The narrative hides more than it illuminates: its purpose is not to explain the circumstances or to argue in favor of this or that proposal, but instead to control the national conversation and strengthen a message whose intention has nothing to do with progress or well-being. Five years of a daily dose of dogma from the official pulpit have created a parallel planet that makes it impossible to recognize the real goings-on in the world of the concrete. What takes place in the realm of reality -whether relative to insecurity, Ukraine or inflation- is relegated to the second plane and is discarded or interpreted in the light of the official narrative. All of that might be very good for the designs of political control, but it impedes the understanding of what is happening in the rest of the earthly world. And, of course, it has consequences.

“To see what is in front of one’s nose needs a constant struggle” wrote George Orwell in 1946. Although he was referring more to politics than to everyday life, his approach was quite logical:   two things may be in the same place, but I may see only one of them. In today’s Mexico, where the narrative attracts and repels, respectively, either side of the citizenry, the day-to-day comings and goings are in the final analysis interpreted in radically contrasting and incompatible ways, generating a permanent disconnect, in addition to misunderstanding.

The obvious example these days is Xóchitl Gálvez, a political phenomenon whose appearance was circumstantial, not in the least because of the obstinacy of the narrator-in-chief who denied Gálvez’s “right of rebuttal,” provoking the emergence of the person who can well end up being the President’s nemesis. When the narrative not only affects the one being manipulated but also the manipulator himself, a miniscule error in calculation can acquire potentially cosmic dimensions.

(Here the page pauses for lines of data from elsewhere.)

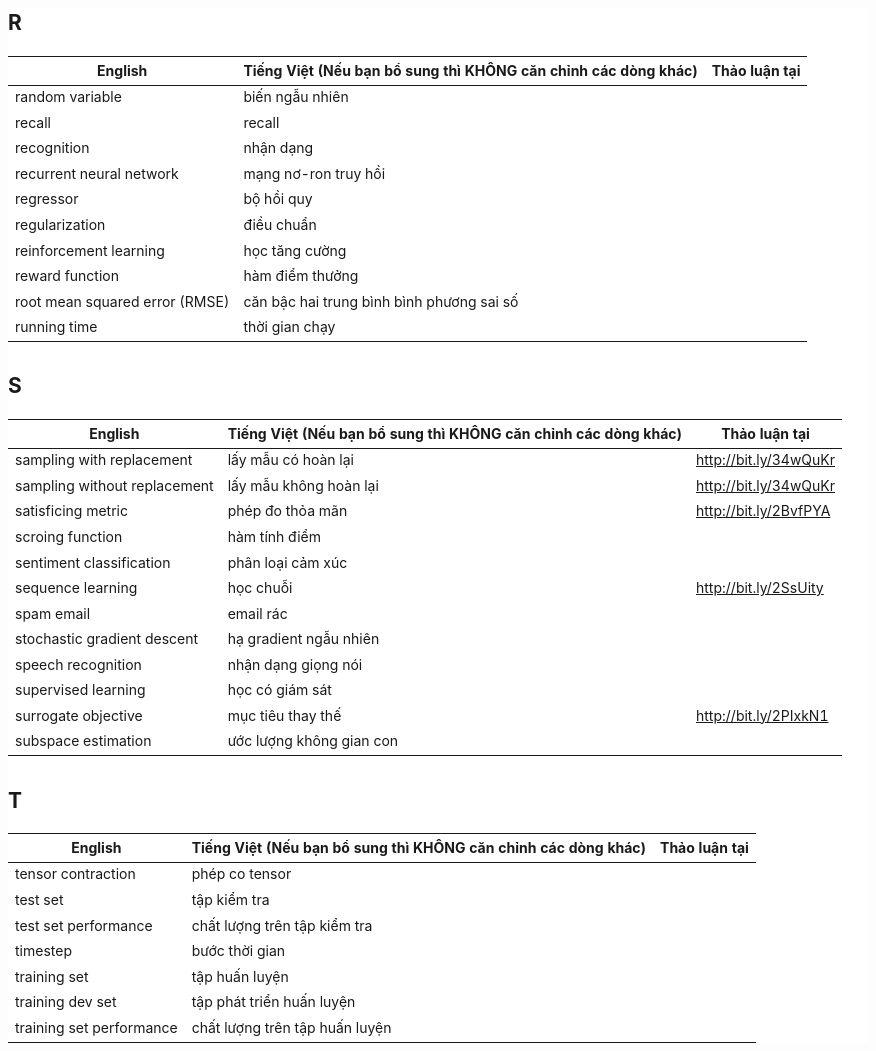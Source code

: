 ## R
| English                | Tiếng Việt (Nếu bạn bổ sung thì KHÔNG căn chỉnh các dòng khác) | Thảo luận tại |
|------------------------|----------------------------------------------------------------|---------------|
| random variable        | biến ngẫu nhiên                                                |               |
| recall                 | recall                                                         |               |
| recognition            | nhận dạng                                                      |               |
| recurrent neural network|   mạng nơ-ron truy hồi               |               |
| regressor              | bộ hồi quy                                                     |               |
| regularization         | điều chuẩn                                                 |               |
| reinforcement learning | học tăng cường                                                 |               |
| reward function        | hàm điểm thưởng                                                |               |
| root mean squared error (RMSE)| căn bậc hai trung bình bình phương sai số | | 
| running time           | thời gian chạy                                                 |               |

## S
| English                      | Tiếng Việt (Nếu bạn bổ sung thì KHÔNG căn chỉnh các dòng khác) | Thảo luận tại         |
|------------------------------|----------------------------------------------------------------|-----------------------|
| sampling with replacement    | lấy mẫu có hoàn lại                                            | http://bit.ly/34wQuKr |
| sampling without replacement | lấy mẫu không hoàn lại                                         | http://bit.ly/34wQuKr |
| satisficing metric           | phép đo thỏa mãn                                               | http://bit.ly/2BvfPYA |
| scroing function             | hàm tính điểm                                                  |                       |
| sentiment classification     | phân loại cảm xúc                                              |                       |
| sequence learning            | học chuỗi                                                      | http://bit.ly/2SsUity | 
| spam email                   | email rác                                                      |                       |
| stochastic gradient descent  | hạ gradient ngẫu nhiên                                         |                       |
| speech recognition           | nhận dạng giọng nói                                            |                       |
| supervised learning          | học có giám sát                                                |                       |
| surrogate objective          | mục tiêu thay thế                                              | http://bit.ly/2PIxkN1                      |
| subspace estimation          | ước lượng không gian con                                       |                       |

## T
| English                  | Tiếng Việt (Nếu bạn bổ sung thì KHÔNG căn chỉnh các dòng khác) | Thảo luận tại |
|--------------------------|----------------------------------------------------------------|---------------|
| tensor contraction | phép co tensor |  | 
| test set                 | tập kiểm tra                                                   |               |
| test set performance     | chất lượng trên tập kiểm tra                                   |               |
| timestep                 | bước thời gian                                                 |               |
| training set             | tập huấn luyện                                                 |               |
| training dev set         | tập phát triển huấn luyện                                      |               |
| training set performance | chất lượng trên tập huấn luyện                                 |               |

Xóchitl Gálvez is not a new presence in the political panorama. The novelty is her sudden rise as a relevant political factor, in this case at the upcoming 2024 presidential election. Equally significant is the way her arrival on the political scene has been interpreted as an advent by some and as a figment of the imagination by others: a biblical phenomenon by the former, a fantasy by the latter. What’s remarkable is that few on each side of this great narrative divide characterizing current Mexican society take an interest in understanding the why of that keen difference in interpretation.

“Everyone is entitled to his own opinion, but not to his own facts,” wrote Daniel Patrick Moynihan, the U.S. politician and diplomat. A complex concept to adopt in the Mexico of the “other data” (AMLO’s way of deflecting anything he disapproves of), but not for that is it less applicable at this present moment. No one can reasonably refute that current political discourse has taken a radical spin because Xóchitl Gálvez has become a key factor in this election. Each can have their own opinion on the fact of her emergence or on her specifically, but the fact itself is beyond dispute. The reality has changed and could affect the perception that, as the official narrative would suggest, everything had been settled, lacking only the formality of the president’s “finger pointing, or dedazo.

Beyond the fact, what is transcendent lies in the incapacity of the world of Morena to grasp the uneasiness and fears that afflict those not eating at that table. Xóchitl Gálvez became an element of hope and opportunity for an enormous portion of the population that discerns with worry and fear the continuation of a government dedicated to dividing and disqualifying, in addition to sacrificing the country’s future for the sake of a supposed transformation that is nothing other than the concentration of power in a sole individual. Needless to say, the same occurs on the other side of the divide, where the anger, rejection and resentment that decades -or centuries- of promises of development did not diminish poverty or reduce the vast inequalities characterizing the country. It is those misunderstandings that polarize and cause disagreements that leave the door open to conceivably radical, demagogical solutions.

What joins the two Mexicos that the narrative separates and divides is hope. AMLO peddles hope but only among his followers, while Xóchitl, the new political phenomenon, generates hope among those who view the presiding government with unease. The differences on that plane are minor: hope unifies if the leadership understands it and the importance it represents for the population. Much more important, hope can narrow the gap between the two Mexicos to convert it into a great transformative factor.

Mexicans are given to the search for saviors to address their limitations.   Once and again throughout the last decades, the vote has favored those proffering nirvana. The illusion never dies, explaining the continuous failure to break away from endless traps. Thus, it is very important for those who find themselves encountering the possibility of heading up the looming candidacies to develop approaches that transcend the hopeful rhetoric and propose a project of development liable to advance it.

In the same text, George Orwell wrote that “we are all capable of believing things that we know to be untrue.” It is high time for those that aspire to the highest governmental function to explain what they would do to get the country out of the hole in which thousands of recent promises and acts of corruption, both recent and old, have left it.